Task description: The word "Debouncing" marks the lines to copy; find all of them in the entries below.

Records:
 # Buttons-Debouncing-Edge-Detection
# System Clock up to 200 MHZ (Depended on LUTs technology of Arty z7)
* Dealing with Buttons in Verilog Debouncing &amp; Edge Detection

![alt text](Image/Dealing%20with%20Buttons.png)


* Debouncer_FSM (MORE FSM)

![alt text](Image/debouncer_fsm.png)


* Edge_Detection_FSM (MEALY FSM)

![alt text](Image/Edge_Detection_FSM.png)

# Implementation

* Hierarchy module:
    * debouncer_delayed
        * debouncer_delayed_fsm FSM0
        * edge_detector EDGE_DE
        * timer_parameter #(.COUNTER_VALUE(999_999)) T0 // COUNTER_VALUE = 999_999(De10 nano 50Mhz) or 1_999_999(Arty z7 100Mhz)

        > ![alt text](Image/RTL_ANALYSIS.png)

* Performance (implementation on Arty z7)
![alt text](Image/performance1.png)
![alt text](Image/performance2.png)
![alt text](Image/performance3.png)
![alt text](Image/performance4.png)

--

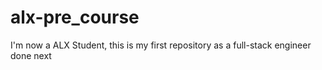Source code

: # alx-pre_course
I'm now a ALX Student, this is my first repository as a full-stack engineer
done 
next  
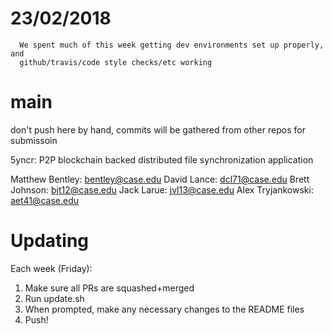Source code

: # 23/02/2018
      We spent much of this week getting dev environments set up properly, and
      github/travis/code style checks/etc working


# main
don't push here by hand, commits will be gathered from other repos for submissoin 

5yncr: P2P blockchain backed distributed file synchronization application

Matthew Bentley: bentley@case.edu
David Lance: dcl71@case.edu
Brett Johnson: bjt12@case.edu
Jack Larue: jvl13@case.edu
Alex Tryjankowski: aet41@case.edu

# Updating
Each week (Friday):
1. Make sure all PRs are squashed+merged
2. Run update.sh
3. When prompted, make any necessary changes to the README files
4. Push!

Result:
 # Buttons-Debouncing-Edge-Detection
* Dealing with Buttons in Verilog Debouncing &amp; Edge Detection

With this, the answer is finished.